The Eqn. (47) in Ref. by P. Peterson, et al. presented a clean and compact formulation for the overall scope of the total scattering data processing. With reference to that and ignoring all the apparatus relevant terms, the normalized (over total number of atoms in sample) sample differential cross section can be given as,

$$\begin{equation}
    \frac{d\sigma^s}{d\Omega} = \frac{1}{A_{s,sc}N_s}\big[\frac{1}{\Phi}(1 - \Delta_{sc})(I_s^E - I_e^E) - \frac{A_{c,sc}}{A_{c,c}}\frac{1}{\Phi}(1 - \Delta_c)(I_c^E - I_e^E)\big]
\end{equation}\tag{8}$$

where the subtraction of multiple scattering contribution from the overall intensity for `sample+container` and `container only` is embedded in the coefficients $1 - \Delta_{sc}$ and $1 - \Delta_c$, respectively. Here, the formulation for both $\Delta_{sc}$ and $\Delta_c$ is presented above and in practice, they can be evaluated using the Mantid multiple scattering calculation algorithm, for `sample+container` and `container only`, respectively.

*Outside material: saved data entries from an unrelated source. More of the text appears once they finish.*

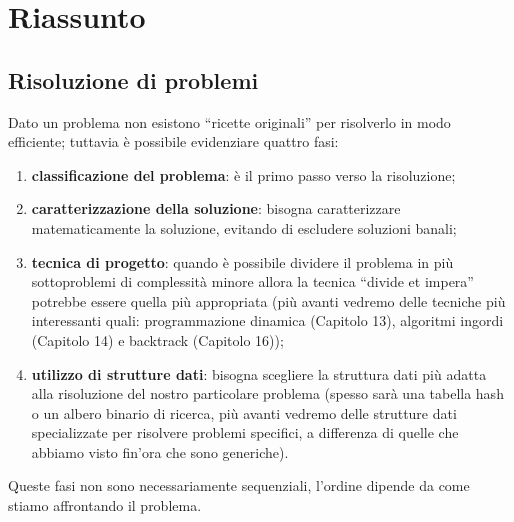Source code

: 
\ifsubfile
\usepackage{../settings/subfile}
\setcounter{chapter}{20}

\usepackage[newfloat, cachedir=_minted-cache, outputdir=../build]{minted}
\usepackage{../libraries/set-minted}



\fi


\chapter{Riassunto}

\section*{Risoluzione di problemi}

Dato un problema non esistono \enquote{ricette originali} per risolverlo in modo efficiente;
tuttavia è possibile evidenziare quattro fasi:
\begin{enumerate}
	\item \textbf{classificazione del problema}: è il primo passo verso la risoluzione;
	\item \textbf{caratterizzazione della soluzione}: bisogna caratterizzare matematicamente la soluzione, evitando di escludere soluzioni banali;
	\item \textbf{tecnica di progetto}: quando è possibile dividere il problema in più sottoproblemi di complessità minore allora la tecnica \enquote{divide et impera} potrebbe essere quella più appropriata (più avanti vedremo delle tecniche più interessanti quali: programmazione dinamica (Capitolo 13), algoritmi ingordi (Capitolo 14) e backtrack (Capitolo 16));
	\item \textbf{utilizzo di strutture dati}: bisogna scegliere la struttura dati più adatta alla risoluzione del nostro particolare problema (spesso sarà una tabella hash o un albero binario di ricerca, più avanti vedremo delle strutture dati specializzate per risolvere problemi specifici, a differenza di quelle che abbiamo visto fin'ora che sono generiche).
\end{enumerate}
Queste fasi non sono necessariamente sequenziali, l'ordine dipende da come stiamo affrontando il problema.

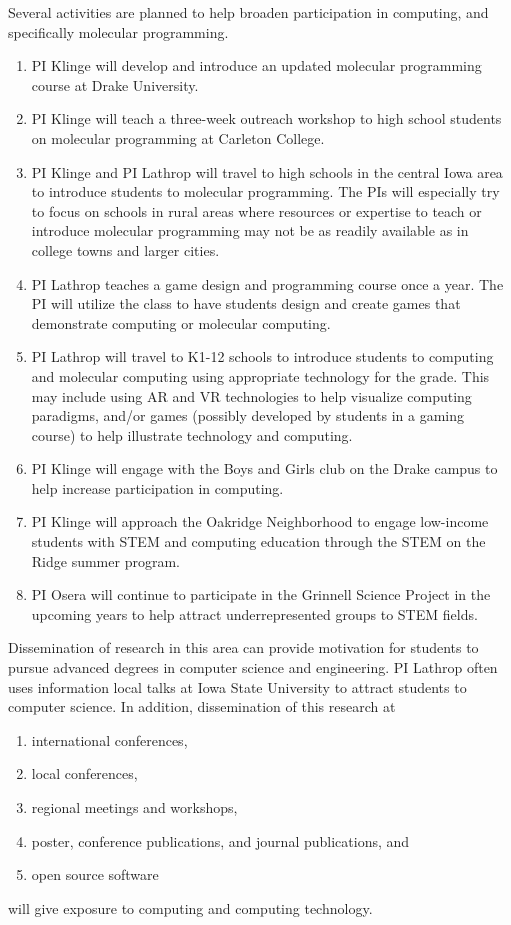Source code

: \documentclass[11pt]{article}
\begin{document}
Several activities are planned to help broaden participation in computing, and specifically molecular programming.
\begin{enumerate}
	
	\item PI Klinge will develop and introduce an updated molecular programming course at Drake University.
	\item PI Klinge will teach a three-week outreach workshop to high school students on molecular programming at Carleton College.
	\item PI Klinge and PI Lathrop will travel to high schools in the central Iowa area to introduce students to molecular programming.  The PIs will especially try to focus on schools in rural areas where resources or expertise to teach or introduce molecular programming may not be as readily available as in college towns and larger cities.
	\item PI Lathrop teaches a game design and programming course once a year.  The PI will utilize the class to have students design and create games that demonstrate computing or molecular computing.
	\item PI Lathrop will travel to K1-12 schools to introduce students to computing and molecular computing using appropriate technology for the grade.  This may include using AR and VR technologies to help visualize computing paradigms, and/or games (possibly developed by students in a gaming course) to help illustrate technology and computing.
	\item PI Klinge will engage with the Boys and Girls club on the Drake campus to help increase participation in computing.
	\item PI Klinge will approach the Oakridge Neighborhood to engage low-income students with STEM and computing education through the STEM on the Ridge summer program.
	\item PI Osera will continue to participate in the Grinnell Science Project in the upcoming years to help attract underrepresented groups to STEM fields.
\end{enumerate}

Dissemination of research in this area can provide motivation for students to pursue advanced degrees in computer science and engineering.  PI Lathrop often uses information local talks at Iowa State University to attract students to computer science.  In addition, dissemination of this research at
\begin{enumerate}
	\item international conferences,
	\item local conferences,
	\item regional meetings and workshops,
	\item poster, conference publications, and journal publications, and
	\item open source software
\end{enumerate}
will give exposure to computing and computing technology.
\end{document}
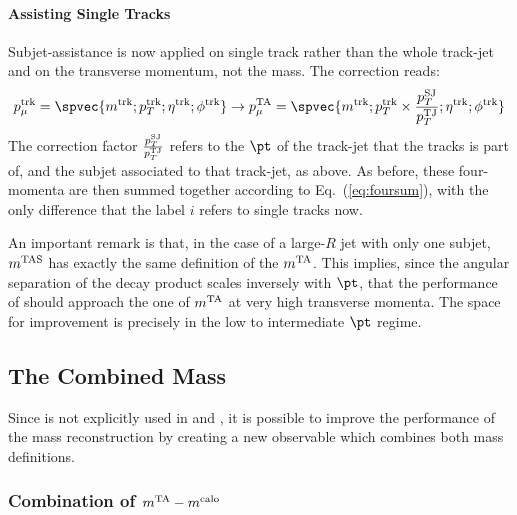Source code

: \paragraph{Assisting Single Tracks}

Subjet-assistance is now applied on single track rather than the whole track-jet and on the transverse momentum, not the mass.
The correction reads:
$$
p_\mu^\textrm{trk} = \spvec{m^\textrm{trk};p_T^\textrm{trk};\eta^\textrm{trk};\phi^\textrm{trk}} \to p_\mu^\textrm{TA}=\spvec{m^\textrm{trk} ;p_T^\textrm{trk} \times\frac{p_T^{\rm SJ}}{p_T^{\rm TJ}};\eta^\textrm{trk};\phi^\textrm{trk}}
$$
The correction factor $\frac{p_T^{\rm SJ}}{p_T^{\rm TJ}}$ refers to the $\pt$ of the track-jet that the tracks is part of, and the subjet associated to that track-jet, as above.
As before, these four-momenta are then summed together according to Eq.~(\ref{eq:foursum}), with the only difference that the label $i$ refers to single tracks now.

An important remark is that, in the case of a large-$R$ jet with only one subjet, $m^\textrm{TAS}$ has exactly the same definition of the $m^\textrm{TA}$. This implies, since the angular separation of the decay product scales inversely with $\pt$, that the performance of \mtas should approach the one of $m^\textrm{TA}$ at very high transverse momenta. The space for improvement is precisely in the low to intermediate $\pt$ regime.




\subsection{The Combined Mass}
\label{subsec:comb}


Since \mcalo is not explicitly used in \mta and \mtas, it is possible to improve the performance of the mass reconstruction by creating a new observable which combines both mass definitions.



\subsubsection{Combination of $m^\textrm{TA}-m^\textrm{calo}$}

To make it convenient in terms of implementation, one can rearrange Eqn. (8), to give,

$$\begin{align}
    \frac{d\sigma^s}{d\Omega} & = \frac{1}{N_s\Phi}\Bigg[\frac{1}{A_{s,sc}}(1 - \Delta_{sc})I_s^E\\
    & \hspace{1.8cm} - \frac{1}{A_{s,sc}}\frac{A_{c,sc}}{A_{c,c}}(1 - \Delta_{c})I_c^E\\
    & \hspace{1.8cm} - \frac{1}{A_{s,sc}}\bigg[(1 - \Delta_{sc}) - \frac{A_{c,sc}}{A_{c,c}}(1 - \Delta_c)\bigg]I_e^E\Bigg]\tag{9}
\end{align}$$

Notice that when the multiple scattering terms become zero, this becomes the [Paalman-Pings equation](https://docs.mantidproject.org/nightly/algorithms/ApplyPaalmanPingsCorrection-v1.html) with $K_C=1$

$$\begin{equation}
\frac{d\sigma^s}{d\Omega}  = \frac{1}{A_{S,SC}N_S\Phi} \left[
\left(I_S^E - I_e^E\right) - \frac{A_{C,SC}}{A_{C,C}} \left( I_C^E - I_e^E\right)
\right]
\end{equation}\tag{10}$$

Then, the three terms within square bracket in Eqn. (9) can be processed and applied when loading in the data in the data reduction workflow, by passing in the following parameters,

$$\begin{align}
    & \frac{1}{A_S^{eff}} = \frac{1}{A_{s,sc}}(1 - \Delta_{sc})\\
    & \frac{1}{A_C^{eff}} = \frac{1}{A_{s,sc}}\frac{A_{c,sc}}{A_{c,c}}(1 - \Delta_{c})\\
    & \frac{1}{A_e^{eff}} = \frac{1}{A_{s,sc}}\bigg[(1 - \Delta_{sc}) - \frac{A_{c,sc}}{A_{c,c}}(1 - \Delta_c)\bigg]\tag{11}
\end{align}$$

Then Eqn. (9) can be written as

$$\begin{equation}
\frac{d\sigma^s}{d\Omega} = \frac{1}{N_S \Phi} \left[
\frac{I_S^E}{A_S^{eff}} - \frac{I_C^E}{A_C^{eff}} - \frac{I_e^E}{A_e^{eff}}
\right]
\end{equation}\tag{12}$$

If introducing some arbitrary scaling factor for either container or empty instrument, Eqn. (12) will turn into,

$$\begin{equation}
\frac{d\sigma^s}{d\Omega} = \frac{1}{N_S \Phi} \left[
\frac{I_S^E}{A_S^{eff}} - \frac{K_C I_C^E}{A_C^{eff}} - \frac{K_e I_e^E}{A_e^{eff}}
\right]
\end{equation}\tag{13}$$

where $K_C$ and $K_e$ are the two arbitrary scale factors that we can introduce into the reduction workflow to account for any effects beyond current correction scenario.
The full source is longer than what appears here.